FENCE — Leveraging Graph Database for detection of Fair Play Violation at Dream11

Published on

Dream11 takes pride in being a unique platform that enables over 110 million fantasy sports users to demonstrate their skills, showcase their sports knowledge, and connect deeper with the sport they love by being an owner of a fantasy sports team. While many of our users participate in free contests, we at Dream11 have a specialised system in place so that users participating in every contest including the paid ones, win in a fair, square and transparent manner.

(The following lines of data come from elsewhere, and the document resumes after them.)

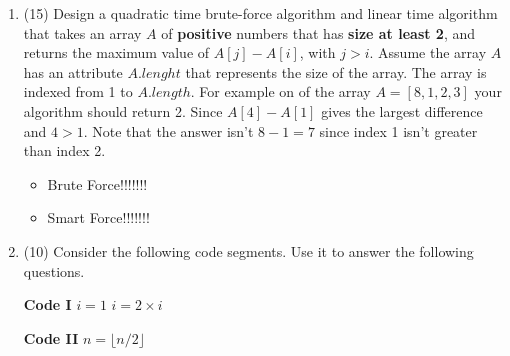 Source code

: \documentclass[12pt]{article}
\begin{document}
\begin{enumerate}
\item(15) Design a quadratic time brute-force algorithm and linear time algorithm that takes an 
array $A$ of \textbf{positive} numbers that has \textbf{size at least 2}, and returns the 
maximum value of $A[j]- A[i]$, with $j > i$. Assume the array $A$ has an attribute $A.lenght$ 
that represents the size of the array. The array is indexed from 1 to $A.length$.
For example on of the array $A = [8,1,2,3]$ your algorithm should return 2. Since $A[4]- A[1]$
gives the largest difference and $4 > 1$. Note that the answer isn't $8-1 = 7$ since index 1 
isn't greater than index 2.

\begin{itemize}

\item \begin{algorithm}[H]
\begin{algorithmic}
\State Brute Force!!!!!!!
\EndProcedure
\end{algorithmic}
\end{algorithm}

\item \begin{algorithm}[H]
\begin{algorithmic}
\State Smart Force!!!!!!!
\EndProcedure
\end{algorithmic}
\end{algorithm}

\end{itemize}

\item (10) Consider the following code segments. Use it to answer the following questions.

\begin{algorithm}[H]
\begin{algorithmic}
\State \textbf{Code I}
\State
\State $i = 1$
 \State $i = 2 \times i$
\EndWhile
\end{algorithmic}
\end{algorithm}

\begin{algorithm}[H]
\begin{algorithmic}
\State \textbf{Code II}
\State
{}
 \State $n = \lfloor n/2 \rfloor$
\EndWhile
\end{algorithmic}
\end{algorithm}


\end{enumerate}
\end{document}
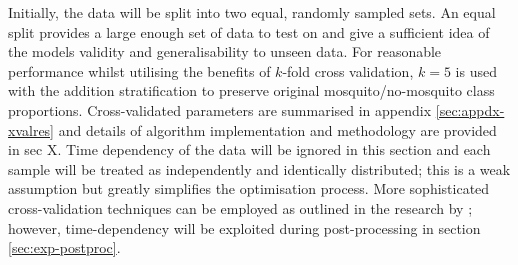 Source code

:         Initially, the data will be split into two equal, randomly sampled sets. An equal split provides a large enough set of data to test on and give a sufficient idea of the models validity and generalisability to unseen data. For reasonable performance whilst utilising the benefits of $k$-fold cross validation, $k=5$ is used with the addition stratification to preserve original mosquito/no-mosquito class proportions. Cross-validated parameters are summarised in appendix \ref{sec:appdx-xvalres} and details of algorithm implementation and methodology are provided in sec X. Time dependency of the data will be ignored in this section and each sample will be treated as independently and identically distributed; this is a weak assumption but greatly simplifies the optimisation process. More sophisticated cross-validation techniques can be employed as outlined in the research by \textcite{Yang2001}; however, time-dependency will be exploited during post-processing in section \ref{sec:exp-postproc}.

        
        
    
        
     
         
  
    
        
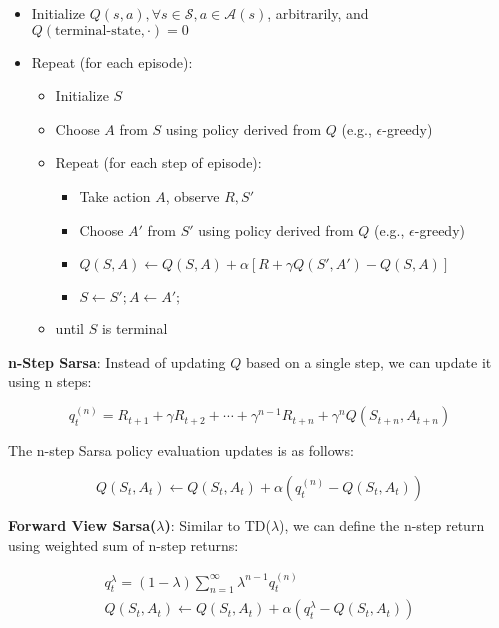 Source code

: \begin{itemize}
    \item Initialize $Q(s, a), \forall s \in \mathcal{S}, a \in \mathcal{A}(s)$,
          arbitrarily, and $Q(\text{terminal-state}, \cdot) = 0$
    \item Repeat (for each episode):
          \begin{itemize}
              \item Initialize $S$
              \item Choose $A$ from $S$ using policy derived from $Q$ (e.g., $\epsilon$-greedy)
              \item Repeat (for each step of episode):
                    \begin{itemize}
                        \item Take action $A$, observe $R, S'$
                        \item Choose $A'$ from $S'$ using policy derived from $Q$ (e.g., $\epsilon$-greedy)
                        \item $Q(S, A) \leftarrow Q(S, A) + \alpha[R + \gamma Q(S', A') - Q(S, A)]$
                        \item $S \leftarrow S'; A \leftarrow A';$
                    \end{itemize}
              \item until $S$ is terminal
          \end{itemize}
\end{itemize}

\noindent \textbf{n-Step Sarsa}: Instead of updating $Q$ based on a single step, we can update it using n steps:

\[
    q_t^{(n)} = R_{t+1} + \gamma R_{t+2} + \cdots + \gamma^{n-1} R_{t+n} + \gamma^n Q(S_{t+n}, A_{t+n})
\]

\noindent The n-step Sarsa policy evaluation updates is as follows:

\[
    Q(S_t, A_t) \leftarrow Q(S_t, A_t) + \alpha \left( q_t^{(n)} - Q(S_t, A_t) \right)
\]

\noindent \textbf{Forward View Sarsa($\lambda$)}: Similar to TD($\lambda$), we can define the
n-step return using weighted sum of n-step returns:

\begin{gather*}
    q_t^{\lambda} = (1 - \lambda) \sum_{n=1}^{\infty} \lambda^{n-1} q_t^{(n)} \\
    Q(S_t, A_t) \leftarrow Q(S_t, A_t) + \alpha \left( q_t^{\lambda} - Q(S_t, A_t) \right)
\end{gather*}

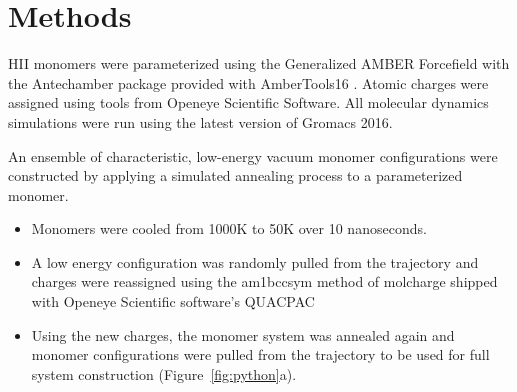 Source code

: \documentclass{article}
\begin{document}
  \section*{Methods}
  
  HII monomers were parameterized using the Generalized AMBER Forcefield
  \cite{wang_development_2004} with the Antechamber package \cite{wang_automatic_2006}
  provided with AmberTools16 \cite{case_ambertools16_2016}. Atomic charges were
  assigned using tools from Openeye Scientific Software. All molecular dynamics 
  simulations were run using the latest version of Gromacs 2016. 
  \cite{bekker_gromacs:_1993,berendsen_gromacs:_1995,van_der_spoel_gromacs:_2005,hess_gromacs_2008}
  
  An ensemble of characteristic, low-energy vacuum monomer configurations
  were constructed by applying a simulated annealing process to a
  parameterized monomer.
  \begin{itemize}
    \item Monomers were cooled from 1000K to 50K over 10 nanoseconds.
    \item A low energy configuration was randomly pulled from the trajectory
    and charges were reassigned using the am1bccsym method of molcharge
    shipped with Openeye Scientific software's QUACPAC %
    \item Using the new charges, the monomer system was annealed again and monomer
    configurations were pulled from the trajectory to be used for full
    system construction (Figure~\ref{fig:python}a).
  \end{itemize}
  
\end{document}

FENCE (short for Fairplay Ensuring Network Chain Entity) is Dream11’s in-house fraud detection system. It is powered by a graph database that’s responsible for processing and maintaining all models and heuristics so that Fair Play Violations are detected timely and efficiently. In this blog, you will find how we create, maintain and access this graph database in batch mode.

Violation of the Fair Play policy

The Fair Play Policy at Dream11 defines a number of rules which users must adhere to in order to maintain a fair playing ground for all. Defying these rules constitutes a Fair Play Violation (“FPV”). A major kind of Fair Play Violation is creation of multiple or duplicate accounts by a user on the platform in order to abuse referral or promotional cash bonus schemes. While we are incentivising our users to introduce their friends to our platform, a handful of users misuse these schemes by creating duplicate accounts for availing the benefits repeatedly. In such cases, we need to identify and map these multiple accounts to a single person. These multiple registrations associated to a single source (“Multiple Account”) also lead to skews in our business KPIs and hence, have to be kept in check and excluded from all analysis. Thus, there is a constant need to create a scalable system that can detect Multiple Accounts.

Indicators of Fair Play violation or frauds

When it comes to the violation of the Fair Play policy, a single heuristic or model alone is never sufficient to detect and prevent all bad actors. Hence, we have come up with a number of models as well as heuristics to resolve this issue. The problem statement is to establish linkages between users so that clusters or micro-clusters of Multiple Accounts are identified. Essentially, with each new user flowing into the system, we need to run all our models and heuristics against our entire existing database of more than 100 million users to find connected users and then assign the highlighted user accounts to the cluster they belong to. This helps in appropriate attribution of the accounts in violation and collective action can be taken.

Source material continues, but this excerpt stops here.